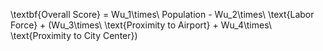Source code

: \textbf{Overall Score} = Wu_1\times\ Population - Wu_2\times\ \text{Labor Force} + (Wu_3\times\ \text{Proximity to Airport} + Wu_4\times\ \text{Proximity to City Center})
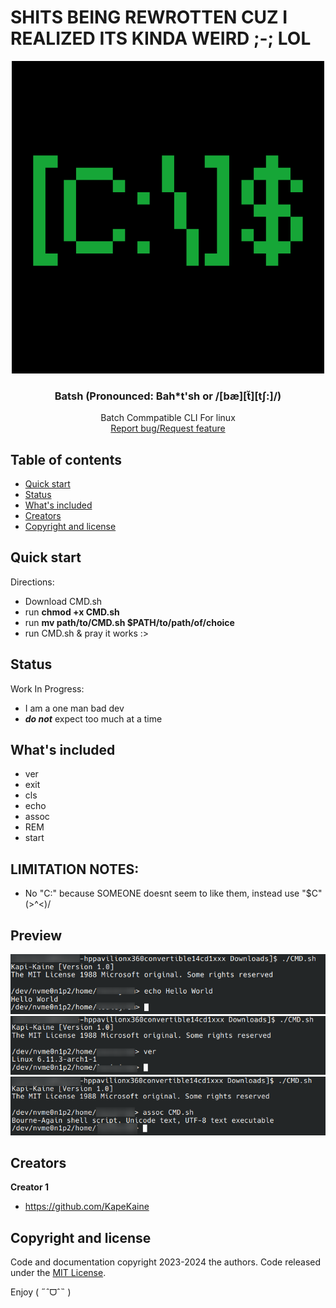 # SHITS BEING REWROTTEN CUZ I REALIZED ITS KINDA WEIRD ;-; LOL

<p align="center">
  <a>
    <img src="https://github.com/KapiKane/Batsh/blob/main/Images/Retropix.png?raw=true" alt="Logo" width=500 height=500>
  </a>

  <h3 align="center">Batsh (Pronounced: Bah*t'sh or /[bæ][t̆][tʃ:]/)</h3>

  <p align="center">
  Batch Commpatible CLI For linux
    <br>
    <a href="https://github.com/KapiKane/Batsh/issues">Report bug/Request feature</a>
  </p>
</p>


## Table of contents

- [Quick start](#quick-start)
- [Status](#status)
- [What's included](#whats-included)
- [Creators](#creators)
- [Copyright and license](#copyright-and-license)


## Quick start

Directions:
- Download CMD.sh
- run **chmod +x CMD.sh**
- run **mv path/to/CMD.sh $PATH/to/path/of/choice**
- run CMD.sh & pray it works :>

## Status
Work In Progress:
- I am a one man bad dev
- ***do not*** expect too much at a time

## What's included
- ver
- exit
- cls
- echo
- assoc
- REM
- start

## LIMITATION NOTES:
- No "C:" because SOMEONE doesnt seem to like them, instead use "$C" \(>^<)/

## Preview
<img src="https://github.com/KapiKane/Batsh/blob/Images/Screenshot_20241105_042955-1.png" alt="Preview1">
<img src="https://github.com/KapiKane/Batsh/blob/main/Screenshot_20241105_044136.png" alt="Preview1">
<img src="https://github.com/KapiKane/Batsh/blob/main/Screenshot_20241105_044714.png" alt="Preview1">

## Creators

**Creator 1**

- <https://github.com/KapeKaine>

## Copyright and license

Code and documentation copyright 2023-2024 the authors. Code released under the [MIT License](https://reponame/blob/master/LICENSE).

Enjoy ( ˶ˆᗜˆ˵ )
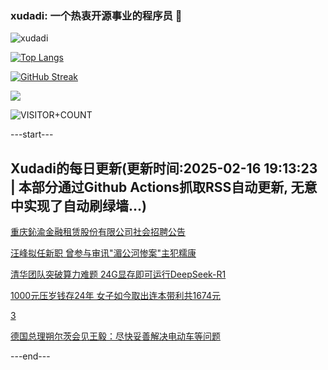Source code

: ### xudadi: 一个热衷开源事业的程序员 👋

![xudadi](https://github-readme-stats-git-masterorgs-github-readme-stats-team.vercel.app/api?username=xudadi)

[![Top Langs](https://github-readme-stats.vercel.app/api/top-langs/?username=xudadi)](https://github.com/anuraghazra/github-readme-stats)

[![GitHub Streak](https://streak-stats.demolab.com?user=xudadi&locale=zh_Hans)](https://git.io/streak-stats)

![](https://raw.githubusercontent.com/xudadi/xudadi/main/assets/github-contribution-grid-snake.svg)

![VISITOR+COUNT](https://komarev.com/ghpvc/?username=xudadi&label=VISITOR+COUNT)


---start---

## Xudadi的每日更新(更新时间:2025-02-16 19:13:23 | 本部分通过Github Actions抓取RSS自动更新, 无意中实现了自动刷绿墙...)

[重庆鈊渝金融租赁股份有限公司社会招聘公告](https://www.gongkaoleida.com/article/2288821)

[汪峰拟任新职 曾参与审讯"湄公河惨案"主犯糯康](https://m.163.com/news/article/JOFCO1TL051482MP.html)

[清华团队突破算力难题 24G显存即可运行DeepSeek-R1](https://m.163.com/news/article/JOFEH1840512B07B.html)

[1000元压岁钱存24年 女子如今取出连本带利共1674元](https://m.163.com/news/article/JOFG48Q80514R9OJ.html)

[3](https://m.163.com/touch/news/sub/domestic)

[德国总理朔尔茨会见王毅：尽快妥善解决电动车等问题](https://m.163.com/news/article/JOFGEK5J0001899N.html)

---end---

> **WORK INSTRUCTION**: Please retype all of the material exactly, skipping whatever images it holds.

> **WRITTEN RESPONSE**:
Source code

: \textbf{Overall Score} = Wu_1\times\ Population - Wu_2\times\ \text{Labor Force} + (Wu_3\times\ \text{Proximity to Airport} + Wu_4\times\ \text{Proximity to City Center})
 # SHITS BEING REWROTTEN CUZ I REALIZED ITS KINDA WEIRD ;-; LOL

<p align="center">
  <a>
    <img src="https://github.com/KapiKane/Batsh/blob/main/Images/Retropix.png?raw=true" alt="Logo" width=500 height=500>
  </a>

  <h3 align="center">Batsh (Pronounced: Bah*t'sh or /[bæ][t̆][tʃ:]/)</h3>

  <p align="center">
  Batch Commpatible CLI For linux
    <br>
    <a href="https://github.com/KapiKane/Batsh/issues">Report bug/Request feature</a>
  </p>
</p>


## Table of contents

- [Quick start](#quick-start)
- [Status](#status)
- [What's included](#whats-included)
- [Creators](#creators)
- [Copyright and license](#copyright-and-license)


## Quick start

Directions:
- Download CMD.sh
- run **chmod +x CMD.sh**
- run **mv path/to/CMD.sh $PATH/to/path/of/choice**
- run CMD.sh & pray it works :>

## Status
Work In Progress:
- I am a one man bad dev
- ***do not*** expect too much at a time

## What's included
- ver
- exit
- cls
- echo
- assoc
- REM
- start

## LIMITATION NOTES:
- No "C:" because SOMEONE doesnt seem to like them, instead use "$C" \(>^<)/

## Preview
<img src="https://github.com/KapiKane/Batsh/blob/Images/Screenshot_20241105_042955-1.png" alt="Preview1">
<img src="https://github.com/KapiKane/Batsh/blob/main/Screenshot_20241105_044136.png" alt="Preview1">
<img src="https://github.com/KapiKane/Batsh/blob/main/Screenshot_20241105_044714.png" alt="Preview1">

## Creators

**Creator 1**

- <https://github.com/KapeKaine>

## Copyright and license

Code and documentation copyright 2023-2024 the authors. Code released under the [MIT License](https://reponame/blob/master/LICENSE).

Enjoy ( ˶ˆᗜˆ˵ )
Source code

: ### xudadi: 一个热衷开源事业的程序员 👋

![xudadi](https://github-readme-stats-git-masterorgs-github-readme-stats-team.vercel.app/api?username=xudadi)

[![Top Langs](https://github-readme-stats.vercel.app/api/top-langs/?username=xudadi)](https://github.com/anuraghazra/github-readme-stats)

[![GitHub Streak](https://streak-stats.demolab.com?user=xudadi&locale=zh_Hans)](https://git.io/streak-stats)

![](https://raw.githubusercontent.com/xudadi/xudadi/main/assets/github-contribution-grid-snake.svg)

![VISITOR+COUNT](https://komarev.com/ghpvc/?username=xudadi&label=VISITOR+COUNT)


---start---

## Xudadi的每日更新(更新时间:2025-02-16 19:13:23 | 本部分通过Github Actions抓取RSS自动更新, 无意中实现了自动刷绿墙...)

[重庆鈊渝金融租赁股份有限公司社会招聘公告](https://www.gongkaoleida.com/article/2288821)

[汪峰拟任新职 曾参与审讯"湄公河惨案"主犯糯康](https://m.163.com/news/article/JOFCO1TL051482MP.html)

[清华团队突破算力难题 24G显存即可运行DeepSeek-R1](https://m.163.com/news/article/JOFEH1840512B07B.html)

[1000元压岁钱存24年 女子如今取出连本带利共1674元](https://m.163.com/news/article/JOFG48Q80514R9OJ.html)

[3](https://m.163.com/touch/news/sub/domestic)

[德国总理朔尔茨会见王毅：尽快妥善解决电动车等问题](https://m.163.com/news/article/JOFGEK5J0001899N.html)

---end---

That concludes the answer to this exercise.